Administrative and communication problems are another dominant theme. Repeated complaints concern unresponsive or hostile administration and case management (specific caseworker names appear in reviews as problematic), failure to send records to primary care physicians, poor coordination at discharge, and lack of notification to families during critical incidents or outbreaks. Several reviewers allege the facility prioritizes filling beds and revenue over clinical competence and proper wound care, with at least one comment accusing staff of misrepresenting wound-care qualifications. There are also reports of favoritism, discriminatory scheduling, and a negative staff work environment, which may help explain the high variability in service quality.
Cleanliness and facility condition are described with stark contrasts: many reviewers praise spotless, pleasantly furnished, and secure areas with outdoor space, whereas others report dirty, neglected units with overflowing garbage, soiled laundry, and hygiene failures. Similarly, staffing is characterized as caring and conscientious by many, but short-staffing and burnout are repeatedly cited as drivers of poor outcomes, missed care, and delayed responses—particularly on certain shifts or units (several reviewers pointed to night staff problems).
Dining experiences are inconsistent. Some reviewers commend the food and special dishes, while many others describe meals as undercooked or overcooked, repetitive (too much fish, grilled cheese), and lacking variety or nutrition. Several families reported substantial food waste. Activities and social programming receive generally positive feedback, with many residents enjoying bingo, crafts, current events, and cultural offerings; these programs are often seen as a strength that helps resident quality of life.
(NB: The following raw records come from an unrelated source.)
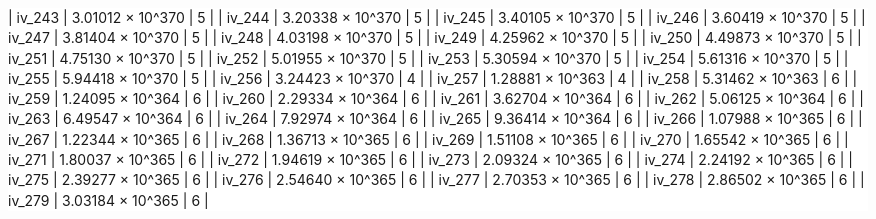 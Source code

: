 | iv_243 | 3.01012 × 10^370 | 5 |
| iv_244 | 3.20338 × 10^370 | 5 |
| iv_245 | 3.40105 × 10^370 | 5 |
| iv_246 | 3.60419 × 10^370 | 5 |
| iv_247 | 3.81404 × 10^370 | 5 |
| iv_248 | 4.03198 × 10^370 | 5 |
| iv_249 | 4.25962 × 10^370 | 5 |
| iv_250 | 4.49873 × 10^370 | 5 |
| iv_251 | 4.75130 × 10^370 | 5 |
| iv_252 | 5.01955 × 10^370 | 5 |
| iv_253 | 5.30594 × 10^370 | 5 |
| iv_254 | 5.61316 × 10^370 | 5 |
| iv_255 | 5.94418 × 10^370 | 5 |
| iv_256 | 3.24423 × 10^370 | 4 |
| iv_257 | 1.28881 × 10^363 | 4 |
| iv_258 | 5.31462 × 10^363 | 6 |
| iv_259 | 1.24095 × 10^364 | 6 |
| iv_260 | 2.29334 × 10^364 | 6 |
| iv_261 | 3.62704 × 10^364 | 6 |
| iv_262 | 5.06125 × 10^364 | 6 |
| iv_263 | 6.49547 × 10^364 | 6 |
| iv_264 | 7.92974 × 10^364 | 6 |
| iv_265 | 9.36414 × 10^364 | 6 |
| iv_266 | 1.07988 × 10^365 | 6 |
| iv_267 | 1.22344 × 10^365 | 6 |
| iv_268 | 1.36713 × 10^365 | 6 |
| iv_269 | 1.51108 × 10^365 | 6 |
| iv_270 | 1.65542 × 10^365 | 6 |
| iv_271 | 1.80037 × 10^365 | 6 |
| iv_272 | 1.94619 × 10^365 | 6 |
| iv_273 | 2.09324 × 10^365 | 6 |
| iv_274 | 2.24192 × 10^365 | 6 |
| iv_275 | 2.39277 × 10^365 | 6 |
| iv_276 | 2.54640 × 10^365 | 6 |
| iv_277 | 2.70353 × 10^365 | 6 |
| iv_278 | 2.86502 × 10^365 | 6 |
| iv_279 | 3.03184 × 10^365 | 6 | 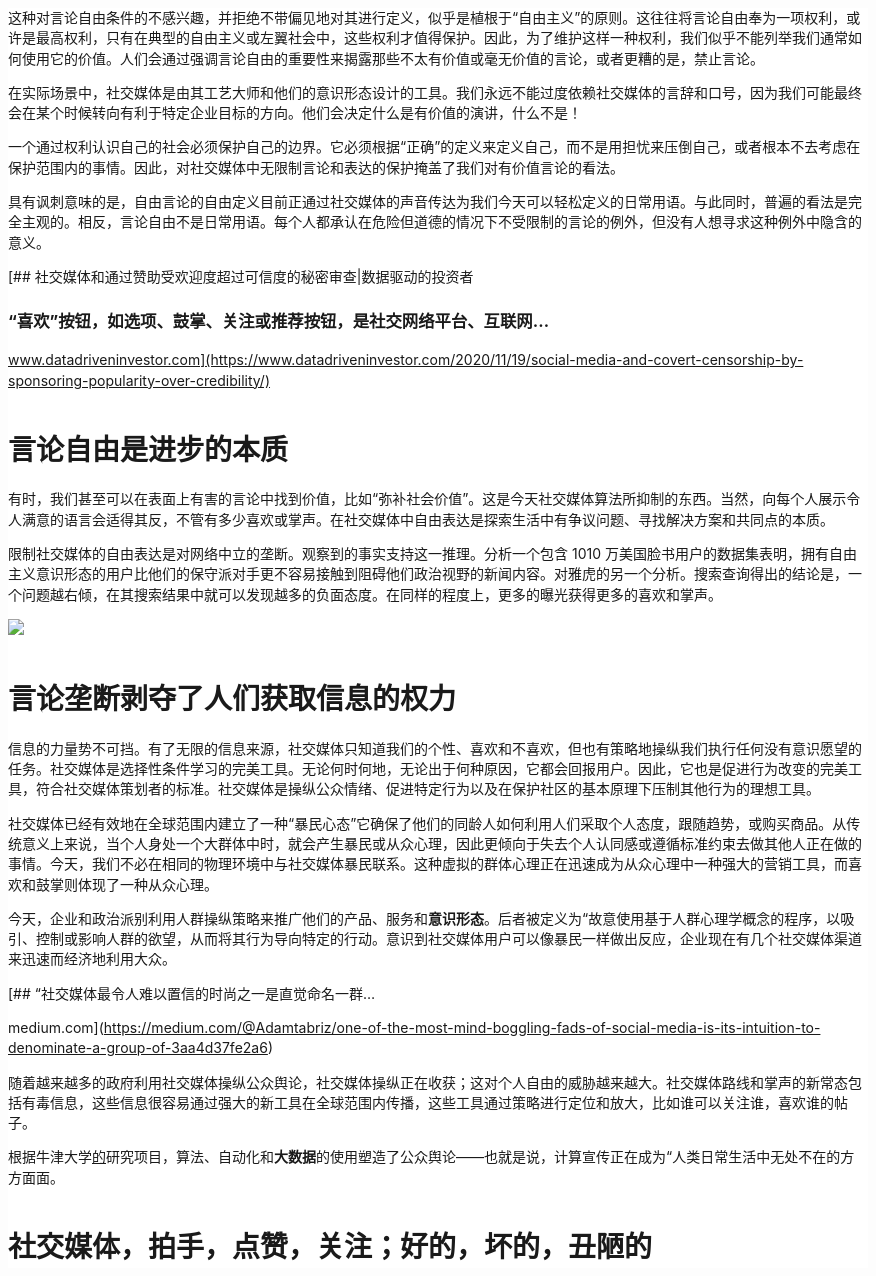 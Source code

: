 这种对言论自由条件的不感兴趣，并拒绝不带偏见地对其进行定义，似乎是植根于“自由主义”的原则。这往往将言论自由奉为一项权利，或许是最高权利，只有在典型的自由主义或左翼社会中，这些权利才值得保护。因此，为了维护这样一种权利，我们似乎不能列举我们通常如何使用它的价值。人们会通过强调言论自由的重要性来揭露那些不太有价值或毫无价值的言论，或者更糟的是，禁止言论。

在实际场景中，社交媒体是由其工艺大师和他们的意识形态设计的工具。我们永远不能过度依赖社交媒体的言辞和口号，因为我们可能最终会在某个时候转向有利于特定企业目标的方向。他们会决定什么是有价值的演讲，什么不是！

一个通过权利认识自己的社会必须保护自己的边界。它必须根据“正确”的定义来定义自己，而不是用担忧来压倒自己，或者根本不去考虑在保护范围内的事情。因此，对社交媒体中无限制言论和表达的保护掩盖了我们对有价值言论的看法。

具有讽刺意味的是，自由言论的自由定义目前正通过社交媒体的声音传达为我们今天可以轻松定义的日常用语。与此同时，普遍的看法是完全主观的。相反，言论自由不是日常用语。每个人都承认在危险但道德的情况下不受限制的言论的例外，但没有人想寻求这种例外中隐含的意义。

[](https://www.datadriveninvestor.com/2020/11/19/social-media-and-covert-censorship-by-sponsoring-popularity-over-credibility/) [## 社交媒体和通过赞助受欢迎度超过可信度的秘密审查|数据驱动的投资者

### “喜欢”按钮，如选项、鼓掌、关注或推荐按钮，是社交网络平台、互联网…

www.datadriveninvestor.com](https://www.datadriveninvestor.com/2020/11/19/social-media-and-covert-censorship-by-sponsoring-popularity-over-credibility/) 

# 言论自由是进步的本质

有时，我们甚至可以在表面上有害的言论中找到价值，比如“弥补社会价值”。这是今天社交媒体算法所抑制的东西。当然，向每个人展示令人满意的语言会适得其反，不管有多少喜欢或掌声。在社交媒体中自由表达是探索生活中有争议问题、寻找解决方案和共同点的本质。

限制社交媒体的自由表达是对网络中立的垄断。观察到的事实支持这一推理。分析一个包含 1010 万美国脸书用户的数据集表明，拥有自由主义意识形态的用户比他们的保守派对手更不容易接触到阻碍他们政治视野的新闻内容。对雅虎的另一个分析。搜索查询得出的结论是，一个问题越右倾，在其搜索结果中就可以发现越多的负面态度。在同样的程度上，更多的曝光获得更多的喜欢和掌声。

![](img/cf237328df59de2e1bce4701c16db877.png)

# 言论垄断剥夺了人们获取信息的权力

信息的力量势不可挡。有了无限的信息来源，社交媒体只知道我们的个性、喜欢和不喜欢，但也有策略地操纵我们执行任何没有意识愿望的任务。社交媒体是选择性条件学习的完美工具。无论何时何地，无论出于何种原因，它都会回报用户。因此，它也是促进行为改变的完美工具，符合社交媒体策划者的标准。社交媒体是操纵公众情绪、促进特定行为以及在保护社区的基本原理下压制其他行为的理想工具。

社交媒体已经有效地在全球范围内建立了一种“暴民心态”它确保了他们的同龄人如何利用人们采取个人态度，跟随趋势，或购买商品。从传统意义上来说，当个人身处一个大群体中时，就会产生暴民或从众心理，因此更倾向于失去个人认同感或遵循标准约束去做其他人正在做的事情。今天，我们不必在相同的物理环境中与社交媒体暴民联系。这种虚拟的群体心理正在迅速成为从众心理中一种强大的营销工具，而喜欢和鼓掌则体现了一种从众心理。

今天，企业和政治派别利用人群操纵策略来推广他们的产品、服务和**意识形态**。后者被定义为“故意使用基于人群心理学概念的程序，以吸引、控制或影响人群的欲望，从而将其行为导向特定的行动。意识到社交媒体用户可以像暴民一样做出反应，企业现在有几个社交媒体渠道来迅速而经济地利用大众。

[](https://medium.com/@Adamtabriz/one-of-the-most-mind-boggling-fads-of-social-media-is-its-intuition-to-denominate-a-group-of-3aa4d37fe2a6) [## “社交媒体最令人难以置信的时尚之一是直觉命名一群…

medium.com](https://medium.com/@Adamtabriz/one-of-the-most-mind-boggling-fads-of-social-media-is-its-intuition-to-denominate-a-group-of-3aa4d37fe2a6) 

随着越来越多的政府利用社交媒体操纵公众舆论，社交媒体操纵正在收获；这对个人自由的威胁越来越大。社交媒体路线和掌声的新常态包括有毒信息，这些信息很容易通过强大的新工具在全球范围内传播，这些工具通过策略进行定位和放大，比如谁可以关注谁，喜欢谁的帖子。

根据牛津大学[的](https://nakedsecurity.sophos.com/2019/09/30/social-media-manipulation-as-a-political-tool-is-spreading)研究项目，算法、自动化和**大数据**的使用塑造了公众舆论——也就是说，计算宣传正在成为“人类日常生活中无处不在的方方面面。

# 社交媒体，拍手，点赞，关注；好的，坏的，丑陋的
Safety incidents and regulatory concerns appear in multiple reviews: reports of supply shortages, multiple citations, a robbery incident allegedly concealed from families, and quarantine/notification lapses during infectious concerns were all mentioned. Financial concerns—billing pressure, perceived haste to discharge, and a sense that money sometimes drives decisions—also appear in reviews and contribute to distrust among some families.
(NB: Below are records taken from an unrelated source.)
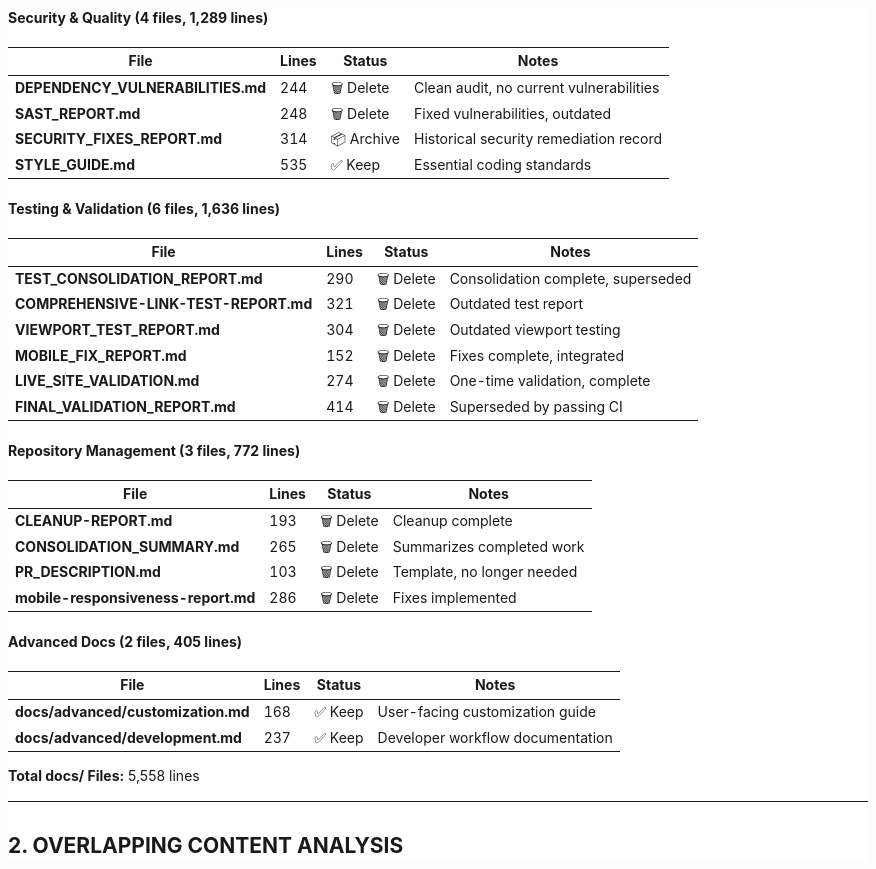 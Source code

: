 #### Security & Quality (4 files, 1,289 lines)

| File                              | Lines | Status     | Notes                                   |
| --------------------------------- | ----- | ---------- | --------------------------------------- |
| **DEPENDENCY_VULNERABILITIES.md** | 244   | 🗑️ Delete  | Clean audit, no current vulnerabilities |
| **SAST_REPORT.md**                | 248   | 🗑️ Delete  | Fixed vulnerabilities, outdated         |
| **SECURITY_FIXES_REPORT.md**      | 314   | 📦 Archive | Historical security remediation record  |
| **STYLE_GUIDE.md**                | 535   | ✅ Keep    | Essential coding standards              |

#### Testing & Validation (6 files, 1,636 lines)

| File                                  | Lines | Status    | Notes                              |
| ------------------------------------- | ----- | --------- | ---------------------------------- |
| **TEST_CONSOLIDATION_REPORT.md**      | 290   | 🗑️ Delete | Consolidation complete, superseded |
| **COMPREHENSIVE-LINK-TEST-REPORT.md** | 321   | 🗑️ Delete | Outdated test report               |
| **VIEWPORT_TEST_REPORT.md**           | 304   | 🗑️ Delete | Outdated viewport testing          |
| **MOBILE_FIX_REPORT.md**              | 152   | 🗑️ Delete | Fixes complete, integrated         |
| **LIVE_SITE_VALIDATION.md**           | 274   | 🗑️ Delete | One-time validation, complete      |
| **FINAL_VALIDATION_REPORT.md**        | 414   | 🗑️ Delete | Superseded by passing CI           |

#### Repository Management (3 files, 772 lines)

| File                                | Lines | Status    | Notes                      |
| ----------------------------------- | ----- | --------- | -------------------------- |
| **CLEANUP-REPORT.md**               | 193   | 🗑️ Delete | Cleanup complete           |
| **CONSOLIDATION_SUMMARY.md**        | 265   | 🗑️ Delete | Summarizes completed work  |
| **PR_DESCRIPTION.md**               | 103   | 🗑️ Delete | Template, no longer needed |
| **mobile-responsiveness-report.md** | 286   | 🗑️ Delete | Fixes implemented          |

#### Advanced Docs (2 files, 405 lines)

| File                               | Lines | Status  | Notes                            |
| ---------------------------------- | ----- | ------- | -------------------------------- |
| **docs/advanced/customization.md** | 168   | ✅ Keep | User-facing customization guide  |
| **docs/advanced/development.md**   | 237   | ✅ Keep | Developer workflow documentation |

**Total docs/ Files:** 5,558 lines

---

## 2. OVERLAPPING CONTENT ANALYSIS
In short, Atlas Rehabilitation & Healthcare at Daughters of Miriam elicits polarized experiences. When direct care teams, therapists, and certain administrators engage well, families report exemplary, compassionate, and effective care with successful rehab outcomes and respectful treatment. Conversely, where staffing, management, or communication break down, the consequences cited are severe: neglect, safety risks, poor hygiene, medication failures, and traumatic family experiences. Prospective residents and families should weigh the strong rehabilitation and many individual staff strengths against recurring reports of inconsistency, administrative failures, and isolated but serious safety and cleanliness incidents. Visiting in person, asking specific questions about the unit and shift consistency, recent citations, wound-care competencies, staffing ratios, and how the facility handles disputes and incident notifications would be essential steps before making a placement decision.